=== Goal of the exercise ===
Write out the following listing's lines from the one with "- mysql 8.0.37" to the one with "### Conclusion", exactly, with both included and no others.

=== Supplied entries ===
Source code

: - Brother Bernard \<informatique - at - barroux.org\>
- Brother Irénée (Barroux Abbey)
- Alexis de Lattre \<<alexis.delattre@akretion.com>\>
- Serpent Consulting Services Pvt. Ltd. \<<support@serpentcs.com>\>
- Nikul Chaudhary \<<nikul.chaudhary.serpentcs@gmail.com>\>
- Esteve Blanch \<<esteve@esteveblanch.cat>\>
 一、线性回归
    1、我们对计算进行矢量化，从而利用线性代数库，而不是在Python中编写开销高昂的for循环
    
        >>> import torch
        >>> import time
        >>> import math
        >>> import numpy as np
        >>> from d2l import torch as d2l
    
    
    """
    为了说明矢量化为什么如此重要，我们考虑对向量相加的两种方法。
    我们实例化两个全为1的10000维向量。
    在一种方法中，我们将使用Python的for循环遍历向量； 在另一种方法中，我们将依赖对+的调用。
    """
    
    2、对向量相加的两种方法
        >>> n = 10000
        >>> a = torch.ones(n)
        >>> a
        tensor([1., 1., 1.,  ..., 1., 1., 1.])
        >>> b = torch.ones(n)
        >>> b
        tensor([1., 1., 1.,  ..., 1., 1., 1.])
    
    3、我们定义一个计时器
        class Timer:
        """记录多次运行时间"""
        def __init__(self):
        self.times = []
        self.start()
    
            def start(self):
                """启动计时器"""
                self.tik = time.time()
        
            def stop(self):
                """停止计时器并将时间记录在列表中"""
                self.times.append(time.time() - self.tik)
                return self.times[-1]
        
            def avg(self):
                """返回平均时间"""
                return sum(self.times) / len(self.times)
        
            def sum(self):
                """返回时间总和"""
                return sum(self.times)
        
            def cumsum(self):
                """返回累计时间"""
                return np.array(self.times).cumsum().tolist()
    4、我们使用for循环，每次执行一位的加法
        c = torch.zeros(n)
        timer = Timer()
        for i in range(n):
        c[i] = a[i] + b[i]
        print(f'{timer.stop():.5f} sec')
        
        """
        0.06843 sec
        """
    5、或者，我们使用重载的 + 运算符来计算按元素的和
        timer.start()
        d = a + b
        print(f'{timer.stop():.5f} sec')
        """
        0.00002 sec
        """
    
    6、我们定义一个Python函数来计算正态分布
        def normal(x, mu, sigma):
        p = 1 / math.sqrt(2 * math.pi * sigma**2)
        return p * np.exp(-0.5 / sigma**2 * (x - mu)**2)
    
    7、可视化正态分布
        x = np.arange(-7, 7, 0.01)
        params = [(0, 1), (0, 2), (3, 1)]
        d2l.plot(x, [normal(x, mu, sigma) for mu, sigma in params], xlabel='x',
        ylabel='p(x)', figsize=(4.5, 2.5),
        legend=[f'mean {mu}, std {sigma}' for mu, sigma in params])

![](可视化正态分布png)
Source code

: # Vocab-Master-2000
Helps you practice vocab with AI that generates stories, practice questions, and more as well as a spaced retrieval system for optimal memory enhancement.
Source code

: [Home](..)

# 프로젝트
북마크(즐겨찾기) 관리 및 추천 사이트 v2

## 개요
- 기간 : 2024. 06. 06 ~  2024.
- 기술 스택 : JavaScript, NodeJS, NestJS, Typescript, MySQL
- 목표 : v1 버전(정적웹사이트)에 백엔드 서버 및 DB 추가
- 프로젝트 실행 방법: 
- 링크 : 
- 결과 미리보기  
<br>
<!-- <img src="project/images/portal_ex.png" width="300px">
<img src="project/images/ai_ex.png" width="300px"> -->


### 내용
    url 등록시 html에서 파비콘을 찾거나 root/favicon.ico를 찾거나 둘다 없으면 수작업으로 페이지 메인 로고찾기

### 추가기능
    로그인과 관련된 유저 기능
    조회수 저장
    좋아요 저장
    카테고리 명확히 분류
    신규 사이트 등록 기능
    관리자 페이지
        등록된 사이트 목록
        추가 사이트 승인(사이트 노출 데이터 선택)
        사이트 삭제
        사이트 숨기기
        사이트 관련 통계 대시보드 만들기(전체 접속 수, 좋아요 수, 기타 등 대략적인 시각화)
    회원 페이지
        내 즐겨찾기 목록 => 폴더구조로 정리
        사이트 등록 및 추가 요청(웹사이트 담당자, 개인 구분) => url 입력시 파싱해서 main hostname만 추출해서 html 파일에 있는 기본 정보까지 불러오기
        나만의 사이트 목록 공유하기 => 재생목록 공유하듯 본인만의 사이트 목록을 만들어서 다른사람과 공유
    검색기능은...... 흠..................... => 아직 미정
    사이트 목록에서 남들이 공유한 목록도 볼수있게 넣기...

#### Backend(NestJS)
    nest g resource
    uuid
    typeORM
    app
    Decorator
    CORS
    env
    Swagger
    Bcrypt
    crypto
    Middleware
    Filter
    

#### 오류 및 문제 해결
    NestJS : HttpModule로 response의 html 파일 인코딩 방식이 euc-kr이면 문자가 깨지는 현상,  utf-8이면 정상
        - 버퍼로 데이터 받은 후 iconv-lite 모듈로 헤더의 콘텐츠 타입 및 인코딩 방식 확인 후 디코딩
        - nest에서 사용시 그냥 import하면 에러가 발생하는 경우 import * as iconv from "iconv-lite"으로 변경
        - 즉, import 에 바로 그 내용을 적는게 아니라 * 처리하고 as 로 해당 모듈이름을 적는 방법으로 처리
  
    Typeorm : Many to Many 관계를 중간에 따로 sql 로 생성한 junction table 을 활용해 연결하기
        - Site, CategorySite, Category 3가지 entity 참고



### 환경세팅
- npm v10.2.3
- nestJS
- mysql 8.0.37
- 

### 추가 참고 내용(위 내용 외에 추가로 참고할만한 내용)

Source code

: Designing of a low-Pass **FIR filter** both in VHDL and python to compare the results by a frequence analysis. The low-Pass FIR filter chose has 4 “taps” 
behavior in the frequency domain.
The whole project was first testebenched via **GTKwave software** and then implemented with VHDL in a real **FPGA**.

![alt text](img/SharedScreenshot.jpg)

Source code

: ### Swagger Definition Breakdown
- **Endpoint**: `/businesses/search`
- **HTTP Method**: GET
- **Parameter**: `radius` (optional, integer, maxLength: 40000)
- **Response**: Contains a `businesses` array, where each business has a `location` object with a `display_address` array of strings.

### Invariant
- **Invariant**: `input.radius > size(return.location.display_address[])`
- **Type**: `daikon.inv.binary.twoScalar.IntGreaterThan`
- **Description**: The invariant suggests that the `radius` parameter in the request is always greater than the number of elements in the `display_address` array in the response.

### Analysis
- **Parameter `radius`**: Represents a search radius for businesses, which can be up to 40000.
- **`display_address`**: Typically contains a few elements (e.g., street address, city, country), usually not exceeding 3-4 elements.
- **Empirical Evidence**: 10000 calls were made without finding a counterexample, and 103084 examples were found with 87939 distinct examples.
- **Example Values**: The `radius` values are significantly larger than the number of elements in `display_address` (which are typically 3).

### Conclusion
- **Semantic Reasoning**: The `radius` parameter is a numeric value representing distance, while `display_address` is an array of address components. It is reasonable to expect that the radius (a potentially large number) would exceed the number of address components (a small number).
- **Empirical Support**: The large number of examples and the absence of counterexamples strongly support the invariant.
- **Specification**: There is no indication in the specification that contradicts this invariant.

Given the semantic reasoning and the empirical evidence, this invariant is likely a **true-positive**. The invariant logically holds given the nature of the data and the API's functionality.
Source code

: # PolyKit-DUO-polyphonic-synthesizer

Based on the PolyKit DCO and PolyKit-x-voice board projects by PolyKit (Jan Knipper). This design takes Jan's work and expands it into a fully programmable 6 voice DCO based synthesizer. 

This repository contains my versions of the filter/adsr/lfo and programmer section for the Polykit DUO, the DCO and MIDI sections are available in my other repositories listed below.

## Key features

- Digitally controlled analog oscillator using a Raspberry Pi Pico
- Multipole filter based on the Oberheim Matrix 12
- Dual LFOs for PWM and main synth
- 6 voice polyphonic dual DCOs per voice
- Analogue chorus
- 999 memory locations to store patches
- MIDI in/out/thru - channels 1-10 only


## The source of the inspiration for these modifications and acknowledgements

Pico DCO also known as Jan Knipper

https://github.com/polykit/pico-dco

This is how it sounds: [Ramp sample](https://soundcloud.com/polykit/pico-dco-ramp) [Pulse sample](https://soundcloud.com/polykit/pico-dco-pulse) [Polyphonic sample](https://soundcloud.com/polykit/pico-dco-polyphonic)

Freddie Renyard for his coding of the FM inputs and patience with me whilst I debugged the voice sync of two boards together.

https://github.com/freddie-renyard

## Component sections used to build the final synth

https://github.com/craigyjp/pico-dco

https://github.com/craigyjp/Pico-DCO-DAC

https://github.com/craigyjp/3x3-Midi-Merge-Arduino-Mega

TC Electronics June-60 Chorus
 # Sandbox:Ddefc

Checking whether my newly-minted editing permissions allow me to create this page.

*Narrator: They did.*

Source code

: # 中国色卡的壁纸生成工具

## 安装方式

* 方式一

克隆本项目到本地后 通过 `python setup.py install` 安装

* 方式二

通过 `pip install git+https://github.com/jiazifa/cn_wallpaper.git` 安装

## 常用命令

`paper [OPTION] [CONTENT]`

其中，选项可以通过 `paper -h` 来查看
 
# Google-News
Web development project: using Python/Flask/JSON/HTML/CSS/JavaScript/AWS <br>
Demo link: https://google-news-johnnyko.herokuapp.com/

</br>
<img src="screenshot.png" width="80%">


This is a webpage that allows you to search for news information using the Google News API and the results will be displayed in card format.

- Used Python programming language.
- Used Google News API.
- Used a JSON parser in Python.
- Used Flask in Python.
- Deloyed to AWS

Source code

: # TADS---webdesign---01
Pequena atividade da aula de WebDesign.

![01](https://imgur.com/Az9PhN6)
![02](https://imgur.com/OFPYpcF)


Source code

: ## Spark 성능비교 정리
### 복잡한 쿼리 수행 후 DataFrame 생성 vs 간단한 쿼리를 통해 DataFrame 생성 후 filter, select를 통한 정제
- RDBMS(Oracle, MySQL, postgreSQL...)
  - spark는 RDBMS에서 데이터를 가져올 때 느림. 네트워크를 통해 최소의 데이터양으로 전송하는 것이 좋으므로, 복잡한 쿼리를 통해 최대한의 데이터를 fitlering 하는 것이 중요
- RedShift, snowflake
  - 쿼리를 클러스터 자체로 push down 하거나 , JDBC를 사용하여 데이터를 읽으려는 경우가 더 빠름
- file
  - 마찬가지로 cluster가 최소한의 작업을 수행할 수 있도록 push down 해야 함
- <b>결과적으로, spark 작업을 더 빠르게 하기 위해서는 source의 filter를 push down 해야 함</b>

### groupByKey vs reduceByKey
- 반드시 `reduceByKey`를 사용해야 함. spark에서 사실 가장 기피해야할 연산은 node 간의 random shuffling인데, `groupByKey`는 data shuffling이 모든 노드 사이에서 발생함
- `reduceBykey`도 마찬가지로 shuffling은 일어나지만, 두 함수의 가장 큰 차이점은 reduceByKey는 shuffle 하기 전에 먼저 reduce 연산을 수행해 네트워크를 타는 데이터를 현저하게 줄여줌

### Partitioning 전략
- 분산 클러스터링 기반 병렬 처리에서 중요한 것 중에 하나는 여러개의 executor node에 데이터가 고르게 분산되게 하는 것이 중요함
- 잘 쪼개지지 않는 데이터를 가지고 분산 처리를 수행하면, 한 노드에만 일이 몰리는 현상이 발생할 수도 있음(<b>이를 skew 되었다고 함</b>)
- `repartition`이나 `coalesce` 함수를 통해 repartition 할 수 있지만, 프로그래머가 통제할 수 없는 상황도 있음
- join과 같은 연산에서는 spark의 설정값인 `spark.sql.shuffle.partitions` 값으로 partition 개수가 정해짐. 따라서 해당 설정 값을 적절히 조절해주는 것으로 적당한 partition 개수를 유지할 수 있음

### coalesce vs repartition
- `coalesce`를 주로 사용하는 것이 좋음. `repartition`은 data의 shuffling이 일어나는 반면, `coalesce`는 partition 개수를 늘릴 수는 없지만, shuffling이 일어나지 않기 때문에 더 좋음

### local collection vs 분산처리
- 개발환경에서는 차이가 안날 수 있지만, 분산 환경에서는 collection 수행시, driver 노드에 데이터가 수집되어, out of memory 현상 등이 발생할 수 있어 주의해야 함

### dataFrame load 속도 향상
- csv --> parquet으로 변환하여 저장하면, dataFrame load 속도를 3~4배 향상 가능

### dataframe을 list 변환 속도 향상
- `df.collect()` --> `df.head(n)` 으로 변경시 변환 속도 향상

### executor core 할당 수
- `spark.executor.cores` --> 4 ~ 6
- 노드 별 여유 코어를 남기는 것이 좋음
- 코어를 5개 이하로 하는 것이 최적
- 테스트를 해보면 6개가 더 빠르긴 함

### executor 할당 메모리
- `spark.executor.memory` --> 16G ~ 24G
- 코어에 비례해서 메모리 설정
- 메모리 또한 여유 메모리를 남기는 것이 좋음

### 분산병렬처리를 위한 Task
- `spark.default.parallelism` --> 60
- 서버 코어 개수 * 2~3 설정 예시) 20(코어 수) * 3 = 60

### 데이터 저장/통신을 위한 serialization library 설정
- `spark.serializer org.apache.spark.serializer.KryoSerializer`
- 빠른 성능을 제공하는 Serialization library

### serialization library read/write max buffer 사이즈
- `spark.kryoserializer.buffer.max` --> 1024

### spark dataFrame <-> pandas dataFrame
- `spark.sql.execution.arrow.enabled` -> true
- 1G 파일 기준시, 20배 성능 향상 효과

=== Answer to the problem ===
- mysql 8.0.37
- 

### 추가 참고 내용(위 내용 외에 추가로 참고할만한 내용)

Source code

: Designing of a low-Pass **FIR filter** both in VHDL and python to compare the results by a frequence analysis. The low-Pass FIR filter chose has 4 “taps” 
behavior in the frequency domain.
The whole project was first testebenched via **GTKwave software** and then implemented with VHDL in a real **FPGA**.

![alt text](img/SharedScreenshot.jpg)

Source code

: ### Swagger Definition Breakdown
- **Endpoint**: `/businesses/search`
- **HTTP Method**: GET
- **Parameter**: `radius` (optional, integer, maxLength: 40000)
- **Response**: Contains a `businesses` array, where each business has a `location` object with a `display_address` array of strings.

### Invariant
- **Invariant**: `input.radius > size(return.location.display_address[])`
- **Type**: `daikon.inv.binary.twoScalar.IntGreaterThan`
- **Description**: The invariant suggests that the `radius` parameter in the request is always greater than the number of elements in the `display_address` array in the response.

### Analysis
- **Parameter `radius`**: Represents a search radius for businesses, which can be up to 40000.
- **`display_address`**: Typically contains a few elements (e.g., street address, city, country), usually not exceeding 3-4 elements.
- **Empirical Evidence**: 10000 calls were made without finding a counterexample, and 103084 examples were found with 87939 distinct examples.
- **Example Values**: The `radius` values are significantly larger than the number of elements in `display_address` (which are typically 3).

### Conclusion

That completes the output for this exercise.